Only the number is needed: count the lines below that hold the string "GetUserAvailabilityRequest".
########
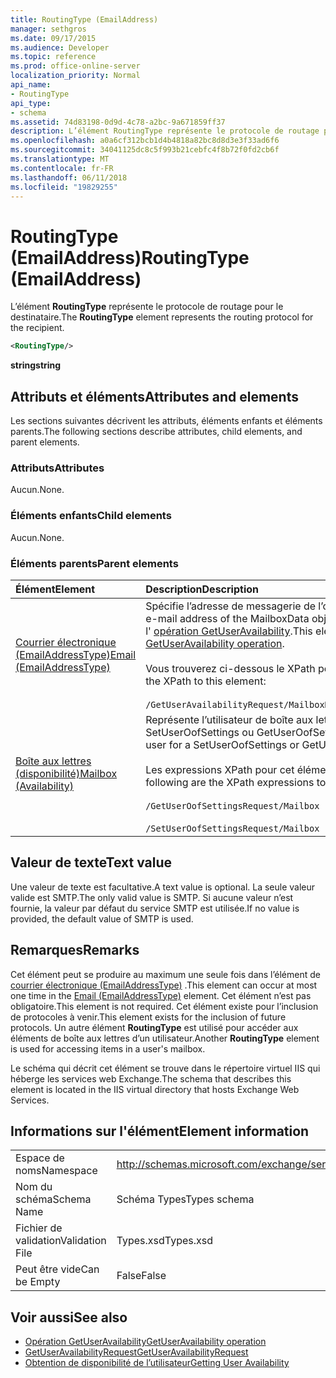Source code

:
 ```yaml
---
title: RoutingType (EmailAddress)
manager: sethgros
ms.date: 09/17/2015
ms.audience: Developer
ms.topic: reference
ms.prod: office-online-server
localization_priority: Normal
api_name:
- RoutingType
api_type:
- schema
ms.assetid: 74d83198-0d9d-4c78-a2bc-9a671859ff37
description: L’élément RoutingType représente le protocole de routage pour le destinataire.
ms.openlocfilehash: a0a6cf312bcb1d4b4818a82bc8d8d3e3f33ad6f6
ms.sourcegitcommit: 34041125dc8c5f993b21cebfc4f8b72f0fd2cb6f
ms.translationtype: MT
ms.contentlocale: fr-FR
ms.lasthandoff: 06/11/2018
ms.locfileid: "19829255"
---
```

# <a name="routingtype-emailaddress"></a><span data-ttu-id="91f33-103">RoutingType (EmailAddress)</span><span class="sxs-lookup"><span data-stu-id="91f33-103">RoutingType (EmailAddress)</span></span>

<span data-ttu-id="91f33-104">L’élément **RoutingType** représente le protocole de routage pour le destinataire.</span><span class="sxs-lookup"><span data-stu-id="91f33-104">The **RoutingType** element represents the routing protocol for the recipient.</span></span> 
  
```XML
<RoutingType/>
```

 <span data-ttu-id="91f33-105">**string**</span><span class="sxs-lookup"><span data-stu-id="91f33-105">**string**</span></span>
## <a name="attributes-and-elements"></a><span data-ttu-id="91f33-106">Attributs et éléments</span><span class="sxs-lookup"><span data-stu-id="91f33-106">Attributes and elements</span></span>

<span data-ttu-id="91f33-107">Les sections suivantes décrivent les attributs, éléments enfants et éléments parents.</span><span class="sxs-lookup"><span data-stu-id="91f33-107">The following sections describe attributes, child elements, and parent elements.</span></span>
  
### <a name="attributes"></a><span data-ttu-id="91f33-108">Attributs</span><span class="sxs-lookup"><span data-stu-id="91f33-108">Attributes</span></span>

<span data-ttu-id="91f33-109">Aucun.</span><span class="sxs-lookup"><span data-stu-id="91f33-109">None.</span></span>
  
### <a name="child-elements"></a><span data-ttu-id="91f33-110">Éléments enfants</span><span class="sxs-lookup"><span data-stu-id="91f33-110">Child elements</span></span>

<span data-ttu-id="91f33-111">Aucun.</span><span class="sxs-lookup"><span data-stu-id="91f33-111">None.</span></span>
  
### <a name="parent-elements"></a><span data-ttu-id="91f33-112">Éléments parents</span><span class="sxs-lookup"><span data-stu-id="91f33-112">Parent elements</span></span>

|<span data-ttu-id="91f33-113">**Élément**</span><span class="sxs-lookup"><span data-stu-id="91f33-113">**Element**</span></span>|<span data-ttu-id="91f33-114">**Description**</span><span class="sxs-lookup"><span data-stu-id="91f33-114">**Description**</span></span>|
|:-----|:-----|
|[<span data-ttu-id="91f33-115">Courrier électronique (EmailAddressType)</span><span class="sxs-lookup"><span data-stu-id="91f33-115">Email (EmailAddressType)</span></span>](email-emailaddresstype.md) <br/> |<span data-ttu-id="91f33-116">Spécifie l’adresse de messagerie de l’objet MailboxData.</span><span class="sxs-lookup"><span data-stu-id="91f33-116">Specifies the e-mail address of the MailboxData object.</span></span> <span data-ttu-id="91f33-117">Cet élément est utilisé dans l' [opération GetUserAvailability](getuseravailability-operation.md).</span><span class="sxs-lookup"><span data-stu-id="91f33-117">This element is used in the [GetUserAvailability operation](getuseravailability-operation.md).</span></span>  <br/><br/> <span data-ttu-id="91f33-118">Vous trouverez ci-dessous le XPath pour cet élément :</span><span class="sxs-lookup"><span data-stu-id="91f33-118">The following is the XPath to this element:</span></span>  <br/><br/>  `/GetUserAvailabilityRequest/MailboxDataArray/MailboxData[i]/Email` <br/> |
|[<span data-ttu-id="91f33-119">Boîte aux lettres (disponibilité)</span><span class="sxs-lookup"><span data-stu-id="91f33-119">Mailbox (Availability)</span></span>](mailbox-availability.md) <br/> | <span data-ttu-id="91f33-120">Représente l’utilisateur de boîte aux lettres pour une demande SetUserOofSettings ou GetUserOofSettings.</span><span class="sxs-lookup"><span data-stu-id="91f33-120">Represents the mailbox user for a SetUserOofSettings or GetUserOofSettings request.</span></span>  <br/><br/>  <span data-ttu-id="91f33-121">Les expressions XPath pour cet élément sont les suivantes :</span><span class="sxs-lookup"><span data-stu-id="91f33-121">The following are the XPath expressions to this element:</span></span> <br/> <br/>  `/GetUserOofSettingsRequest/Mailbox` <br/><br/>  `/SetUserOofSettingsRequest/Mailbox` <br/> |
   
## <a name="text-value"></a><span data-ttu-id="91f33-122">Valeur de texte</span><span class="sxs-lookup"><span data-stu-id="91f33-122">Text value</span></span>

<span data-ttu-id="91f33-123">Une valeur de texte est facultative.</span><span class="sxs-lookup"><span data-stu-id="91f33-123">A text value is optional.</span></span> <span data-ttu-id="91f33-124">La seule valeur valide est SMTP.</span><span class="sxs-lookup"><span data-stu-id="91f33-124">The only valid value is SMTP.</span></span> <span data-ttu-id="91f33-125">Si aucune valeur n’est fournie, la valeur par défaut du service SMTP est utilisée.</span><span class="sxs-lookup"><span data-stu-id="91f33-125">If no value is provided, the default value of SMTP is used.</span></span>
  
## <a name="remarks"></a><span data-ttu-id="91f33-126">Remarques</span><span class="sxs-lookup"><span data-stu-id="91f33-126">Remarks</span></span>

<span data-ttu-id="91f33-127">Cet élément peut se produire au maximum une seule fois dans l’élément de [courrier électronique (EmailAddressType)](email-emailaddresstype.md) .</span><span class="sxs-lookup"><span data-stu-id="91f33-127">This element can occur at most one time in the [Email (EmailAddressType)](email-emailaddresstype.md) element.</span></span> <span data-ttu-id="91f33-128">Cet élément n’est pas obligatoire.</span><span class="sxs-lookup"><span data-stu-id="91f33-128">This element is not required.</span></span> <span data-ttu-id="91f33-129">Cet élément existe pour l’inclusion de protocoles à venir.</span><span class="sxs-lookup"><span data-stu-id="91f33-129">This element exists for the inclusion of future protocols.</span></span> <span data-ttu-id="91f33-130">Un autre élément **RoutingType** est utilisé pour accéder aux éléments de boîte aux lettres d’un utilisateur.</span><span class="sxs-lookup"><span data-stu-id="91f33-130">Another **RoutingType** element is used for accessing items in a user's mailbox.</span></span> 
  
<span data-ttu-id="91f33-131">Le schéma qui décrit cet élément se trouve dans le répertoire virtuel IIS qui héberge les services web Exchange.</span><span class="sxs-lookup"><span data-stu-id="91f33-131">The schema that describes this element is located in the IIS virtual directory that hosts Exchange Web Services.</span></span>
  
## <a name="element-information"></a><span data-ttu-id="91f33-132">Informations sur l'élément</span><span class="sxs-lookup"><span data-stu-id="91f33-132">Element information</span></span>

|||
|:-----|:-----|
|<span data-ttu-id="91f33-133">Espace de noms</span><span class="sxs-lookup"><span data-stu-id="91f33-133">Namespace</span></span>  <br/> |http://schemas.microsoft.com/exchange/services/2006/types  <br/> |
|<span data-ttu-id="91f33-134">Nom du schéma</span><span class="sxs-lookup"><span data-stu-id="91f33-134">Schema Name</span></span>  <br/> |<span data-ttu-id="91f33-135">Schéma Types</span><span class="sxs-lookup"><span data-stu-id="91f33-135">Types schema</span></span>  <br/> |
|<span data-ttu-id="91f33-136">Fichier de validation</span><span class="sxs-lookup"><span data-stu-id="91f33-136">Validation File</span></span>  <br/> |<span data-ttu-id="91f33-137">Types.xsd</span><span class="sxs-lookup"><span data-stu-id="91f33-137">Types.xsd</span></span>  <br/> |
|<span data-ttu-id="91f33-138">Peut être vide</span><span class="sxs-lookup"><span data-stu-id="91f33-138">Can be Empty</span></span>  <br/> |<span data-ttu-id="91f33-139">False</span><span class="sxs-lookup"><span data-stu-id="91f33-139">False</span></span>  <br/> |
   
## <a name="see-also"></a><span data-ttu-id="91f33-140">Voir aussi</span><span class="sxs-lookup"><span data-stu-id="91f33-140">See also</span></span>

- [<span data-ttu-id="91f33-141">Opération GetUserAvailability</span><span class="sxs-lookup"><span data-stu-id="91f33-141">GetUserAvailability operation</span></span>](getuseravailability-operation.md)
- [<span data-ttu-id="91f33-142">GetUserAvailabilityRequest</span><span class="sxs-lookup"><span data-stu-id="91f33-142">GetUserAvailabilityRequest</span></span>](getuseravailabilityrequest.md)
- [<span data-ttu-id="91f33-143">Obtention de disponibilité de l’utilisateur</span><span class="sxs-lookup"><span data-stu-id="91f33-143">Getting User Availability</span></span>](http://msdn.microsoft.com/library/d4133fcb-9b0f-4e6b-aadf-a389da83516a%28Office.15%29.aspx)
########
— Answer for this exercise —
2